▸ **Problem**: Only the total should be returned: the number of lines in the data that hold the string "harvesting".

▸ **The data**:

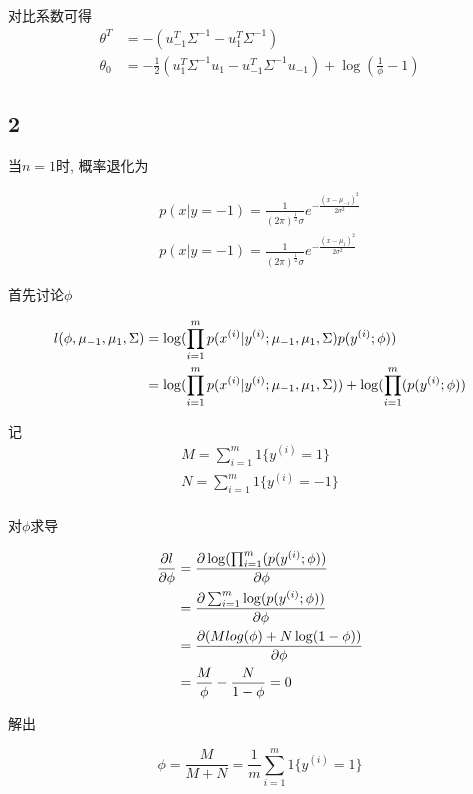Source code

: \documentclass{ctexart}
\begin{document}
对比系数可得
\begin{align}
	\theta^T &= -(u_{-1}^T\Sigma^{-1}-u_1^T\Sigma^{-1}) \\
	\theta_0 &= -\frac{1}{2}(u_1^T\Sigma^{-1}u_1 - u_{-1}^T\Sigma^{-1}u_{-1}) + \log(\frac{1}{\phi} - 1)
\end{align}

\subsection{2}

当$n=1$时, 概率退化为

\begin{align}
	p(x|y= -1) = \frac{1}{(2\pi)^{\frac{1}{2}}\sigma}e^{-\frac{(x-\mu_{-1})^2}{2\sigma^2}} \\
	p(x|y= -1) = \frac{1}{(2\pi)^{\frac{1}{2}}\sigma}e^{-\frac{(x-\mu_{1})^2}{2\sigma^2}}	
\end{align}

首先讨论$\phi$

\begin{align}
	l(\phi,\mu_{-1},\mu_1,\Sigma) &= \log(\prod_{i=1}^m p(x^{(i)}|y^{(i)};\mu_{-1},\mu_1,\Sigma)p(y^{(i)};\phi)) \notag \\
	&= \log(\prod_{i=1}^m p(x^{(i)}|y^{(i)};\mu_{-1},\mu_1,\Sigma)) + \log(\prod_{i=1}^m(p(y^{(i)};\phi)) \notag \\
\end{align}

记
\begin{align*}
M = \sum_{i=1}^m 1\{y^{(i)} = 1\} \\
N = \sum_{i=1}^m 1\{y^{(i)} = -1\} \\	
\end{align*}

对$\phi$求导

\begin{align}
	\frac{\partial l}{\partial \phi} &= \frac{\partial \log(\prod_{i=1}^m(p(y^{(i)};\phi))}{\partial \phi} \notag \\
	&= \frac{\partial \sum_{i=1}^m \log(p(y^{(i)};\phi))}{\partial \phi} \notag \\
	&= \frac{\partial(Mlog(\phi) + N\log(1-\phi))}{\partial \phi} \notag \\
	&= \frac{M}{\phi} - \frac{N}{1-\phi} = 0 \notag
\end{align}

解出

\begin{equation}
	\phi = \frac{M}{M+N}  =\frac{1}{m}  \sum_{i=1}^m 1\{y^{(i)} = 1\}
\end{equation}
\end{document}
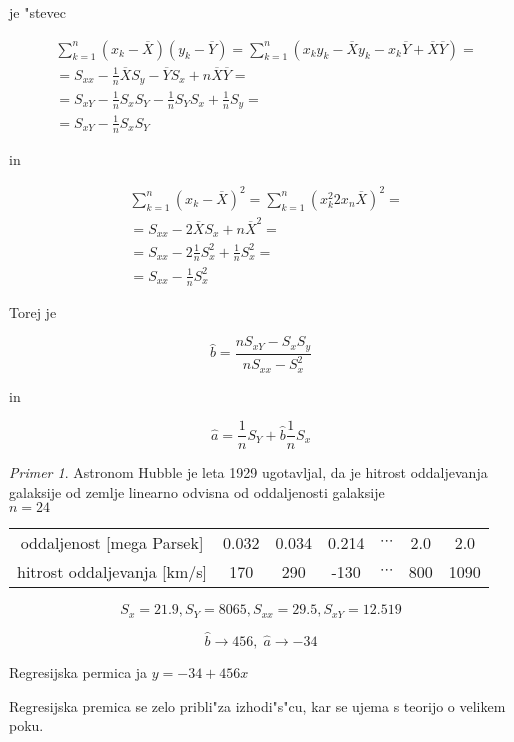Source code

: \documentclass[a4paper,12pt]{article}
\theoremstyle{definition}
\theoremstyle{remark}
\newtheorem*{ex}{Primer}
\begin{document}
je "stevec

\begin{align*}
    &\sum_{k=1}^{n} (x_k - \overline{X}) (y_k - \overline{Y}) = \sum_{k=1}^{n} (x_k y_k - \overline{X} y_k - x_k \overline{Y}
        + \overline{X} \overline{Y}) = \\
    &= S_{xx} - \frac{1}{n} \overline{X} S_y - \overline{Y} S_x + n \overline{X} \overline{Y} = \\
    &= S_{xY} - \frac{1}{n} S_x S_Y - \frac{1}{n} S_Y S_x + \frac{1}{n} S_y = \\
    &= S_{xY} - \frac{1}{n} S_x S_Y
\end{align*}

in

\begin{align*}
    &\sum_{k=1}^{n} (x_k - \overline{X})^2 = \sum_{k=1}^{n} (x_k^2  2 x_n \overline{X})^2 = \\
    &= S_{xx} - 2 \overline{X} S_x + n \overline{X}^2 = \\
    &= S_{xx} - 2 \frac{1}{n} S_x^2 + \frac{1}{n} S_x^2 = \\
    &= S_{xx} - \frac{1}{n} S_x^2
\end{align*}

Torej je

\begin{equation*}
    \hat{b} = \frac{n S_{xY} - S_x S_y}{n S_{xx} - S_x^2}
\end{equation*}

in

\begin{equation*}
    \hat{a} = \frac{1}{n} S_Y + \hat{b} \frac{1}{n} S_x
\end{equation*}

\begin{ex}
    Astronom Hubble je leta 1929 ugotavljal, da je hitrost oddaljevanja galaksije od zemlje linearno odvisna od oddaljenosti galaksije \\
    $n = 24$

    \begin{center}
        \begin{tabular}{c | c c c c c c}
            \hline
            oddaljenost [mega Parsek] & 0.032 & 0.034 & 0.214 & $\cdots$ & 2.0 & 2.0 \\
            hitrost oddaljevanja [km/s] & 170 & 290 & -130 & $\cdots$ & 800 & 1090
        \end{tabular}
    \end{center}

    \begin{equation*}
        S_x = 21.9, S_Y = 8065, S_{xx} = 29.5, S_{xY} = 12.519
    \end{equation*}

    \begin{equation*}
        \hat{b} \to 456, \; \hat{a} \to -34
    \end{equation*}

    Regresijska permica ja $y = -34 + 456x$


    Regresijska premica se zelo pribli"za izhodi"s"cu, kar se ujema s teorijo o velikem poku.
\end{ex}
\end{document}
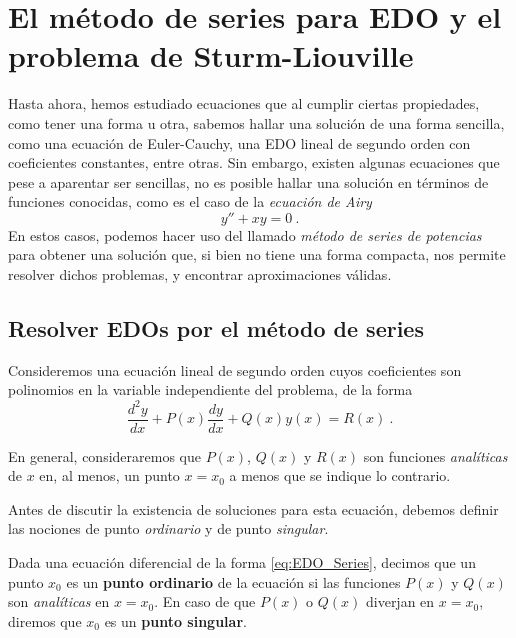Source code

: \chapter{El método de series para EDO y el problema de Sturm-Liouville} \label{cap:series-sl}

Hasta ahora, hemos estudiado ecuaciones que al cumplir ciertas propiedades, como tener una forma u otra, sabemos hallar una solución de una forma sencilla, como una ecuación de Euler-Cauchy, una EDO lineal de segundo orden con coeficientes constantes, entre otras. Sin embargo, existen algunas ecuaciones que pese a aparentar ser sencillas, no es posible hallar una solución en términos de funciones conocidas, como es el caso de la \emph{ecuación de Airy}
\begin{equation}
    y'' + xy = 0 \ .
\end{equation}
En estos casos, podemos hacer uso del llamado \emph{método de series de potencias} para obtener una solución que, si bien no tiene una forma compacta, nos permite resolver dichos problemas, y encontrar aproximaciones válidas.

\section{Resolver EDOs por el método de series}

Consideremos una ecuación lineal de segundo orden cuyos coeficientes son polinomios en la variable independiente del problema, de la forma
\begin{equation} \label{eq:EDO_Series}
    \frac{d^2 y}{dx} + P(x) \frac{dy}{dx} + Q(x) y(x) = R(x) \ .
\end{equation}

En general, consideraremos que $P(x)$, $Q(x)$ y $R(x)$ son funciones \emph{analíticas} de $x$ en, al menos, un punto $x=x_0$ a menos que se indique lo contrario.

Antes de discutir la existencia de soluciones para esta ecuación, debemos definir las nociones de punto \emph{ordinario} y de punto \emph{singular}.

\begin{defi}
    Dada una ecuación diferencial de la forma \eqref{eq:EDO_Series}, decimos que un punto $x_0$ es un \textbf{punto ordinario} de la ecuación si las funciones $P(x)$ y $Q(x)$ son \emph{analíticas} en $x=x_0$. En caso de que $P(x)$ o $Q(x)$ diverjan en $x = x_0$, diremos que $x_0$ es un \textbf{punto singular}. 
\end{defi}

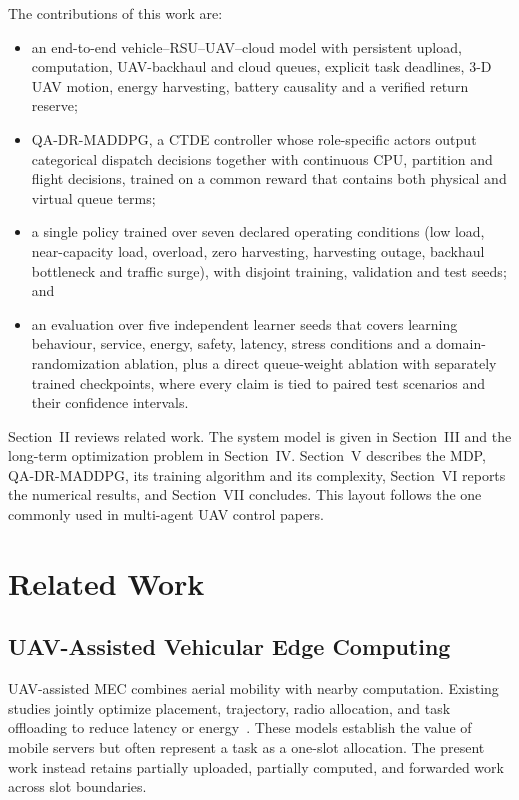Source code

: \documentclass[journal]{IEEEtran}
\newcommand{\method}{QA-DR-MADDPG}
\begin{document}
The contributions of this work are:
\begin{itemize}
  \item an end-to-end vehicle--RSU--UAV--cloud model with persistent upload,
  computation, UAV-backhaul and cloud queues, explicit task deadlines, 3-D
  UAV motion, energy harvesting, battery causality and a verified return
  reserve;
  \item \method, a CTDE controller whose role-specific actors output
  categorical dispatch decisions together with continuous CPU, partition and
  flight decisions, trained on a common reward that contains both physical
  and virtual queue terms;
  \item a single policy trained over seven declared operating conditions
  (low load, near-capacity load, overload, zero harvesting, harvesting outage,
  backhaul bottleneck and traffic surge), with disjoint training, validation
  and test seeds; and
  \item an evaluation over five independent learner seeds that covers
  learning behaviour, service, energy, safety, latency, stress conditions and
  a domain-randomization ablation, plus a direct queue-weight ablation with
  separately trained checkpoints, where every claim is tied to paired test
  scenarios and their confidence intervals.
\end{itemize}

Section~II reviews related work. The system model is given in Section~III
and the long-term optimization problem in Section~IV. Section~V describes the
MDP, \method, its training algorithm and its complexity, Section~VI reports
the numerical results, and Section~VII concludes. This layout follows the one
commonly used in multi-agent UAV control papers.


\iffalse
\section{Related Work}
\subsection{UAV-Assisted Vehicular Edge Computing}
UAV-assisted MEC combines aerial mobility with nearby computation. Existing
studies jointly optimize placement, trajectory, radio allocation, and task
offloading to reduce latency or energy~\cite{zhang2019mobile,liu2020uav}.
These models establish the value of mobile servers but often represent a task
as a one-slot allocation. The present work instead retains partially uploaded,
partially computed, and forwarded work across slot boundaries.
\end{document}
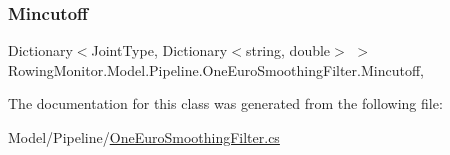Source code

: \subsubsection{\texorpdfstring{Mincutoff}{Mincutoff}}
{\footnotesize\ttfamily Dictionary$<$Joint\+Type, Dictionary$<$string, double$>$ $>$ Rowing\+Monitor.\+Model.\+Pipeline.\+One\+Euro\+Smoothing\+Filter.\+Mincutoff\hspace{0.3cm}{\ttfamily [get]}, {\ttfamily [set]}}



The documentation for this class was generated from the following file\+:\begin{DoxyCompactItemize}
\item 
Model/\+Pipeline/\hyperlink{_one_euro_smoothing_filter_8cs}{One\+Euro\+Smoothing\+Filter.\+cs}\end{DoxyCompactItemize}
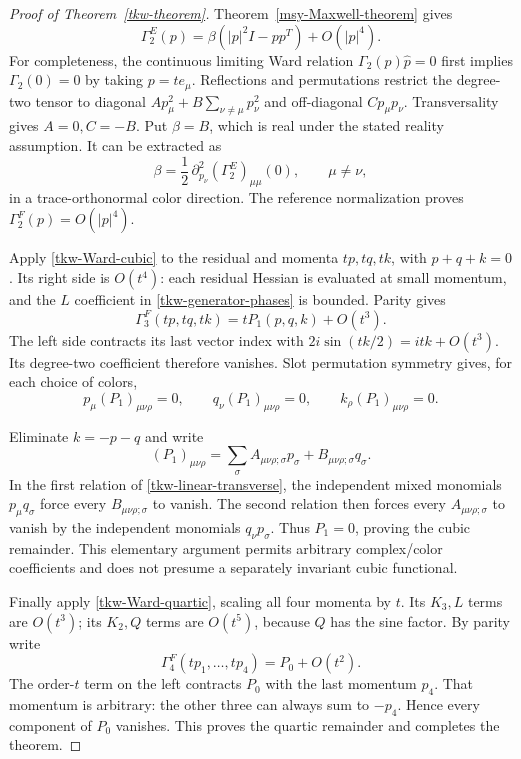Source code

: \documentclass[11pt]{article}
\theoremstyle{remark}
\begin{document}
\begin{proof}[Proof of Theorem~\ref{tkw-theorem}]
Theorem~\ref{msy-Maxwell-theorem} gives
\[
 \Gamma_2^E(p)=\beta(|p|^2I-pp^T)+O(|p|^4).
\]
For completeness, the continuous limiting Ward relation
\(\Gamma_2(p)\widehat p=0\) first implies \(\Gamma_2(0)=0\)
by taking \(p=te_\mu\). Reflections and permutations restrict
the degree-two tensor to diagonal
\(A p_\mu^2+B\sum_{\nu\ne\mu}p_\nu^2\) and off-diagonal
\(C p_\mu p_\nu\). Transversality gives \(A=0,C=-B\).
Put \(\beta=B\), which is real under the stated reality
assumption. It can be extracted as
\begin{equation}
 \beta=\frac12\,
  \partial_{p_\nu}^2(\Gamma_2^E)_{\mu\mu}(0),
       \qquad \mu\ne\nu,
 \label{tkw-beta}
\end{equation}
in a trace-orthonormal color direction. The reference
normalization proves \(\Gamma_2^F(p)=O(|p|^4)\).

Apply \eqref{tkw-Ward-cubic} to the residual and momenta
\(tp,tq,tk\), with \(p+q+k=0\). Its right side is \(O(t^4)\):
each residual Hessian is evaluated at small momentum, and
the \(L\) coefficient in \eqref{tkw-generator-phases} is bounded.
Parity gives
\[
 \Gamma_3^F(tp,tq,tk)=tP_1(p,q,k)+O(t^3).
\]
The left side contracts its last vector index with
\(2i\sin(tk/2)=itk+O(t^3)\). Its degree-two coefficient
therefore vanishes. Slot permutation symmetry gives, for
each choice of colors,
\begin{equation}
 p_\mu(P_1)_{\mu\nu\rho}=0,\qquad
 q_\nu(P_1)_{\mu\nu\rho}=0,\qquad
 k_\rho(P_1)_{\mu\nu\rho}=0.
 \label{tkw-linear-transverse}
\end{equation}

Eliminate \(k=-p-q\) and write
\[
 (P_1)_{\mu\nu\rho}
  =\sum_\sigma A_{\mu\nu\rho;\sigma}p_\sigma
                   +B_{\mu\nu\rho;\sigma}q_\sigma .
\]
In the first relation of \eqref{tkw-linear-transverse},
the independent mixed monomials \(p_\mu q_\sigma\)
force every \(B_{\mu\nu\rho;\sigma}\) to vanish.
The second relation then forces every \(A_{\mu\nu\rho;\sigma}\)
to vanish by the independent monomials \(q_\nu p_\sigma\).
Thus \(P_1=0\), proving the cubic remainder. This elementary
argument permits arbitrary complex/color coefficients and
does not presume a separately invariant cubic functional.

Finally apply \eqref{tkw-Ward-quartic}, scaling all four
momenta by \(t\). Its \(K_3,L\) terms are \(O(t^3)\);
its \(K_2,Q\) terms are \(O(t^5)\), because \(Q\) has
the sine factor. By parity write
\[
 \Gamma_4^F(tp_1,\ldots,tp_4)=P_0+O(t^2).
\]
The order-\(t\) term on the left contracts \(P_0\) with
the last momentum \(p_4\). That momentum is arbitrary:
the other three can always sum to \(-p_4\). Hence
every component of \(P_0\) vanishes. This proves the
quartic remainder and completes the theorem.
\end{proof}
\end{document}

▸ **Your solution**: 2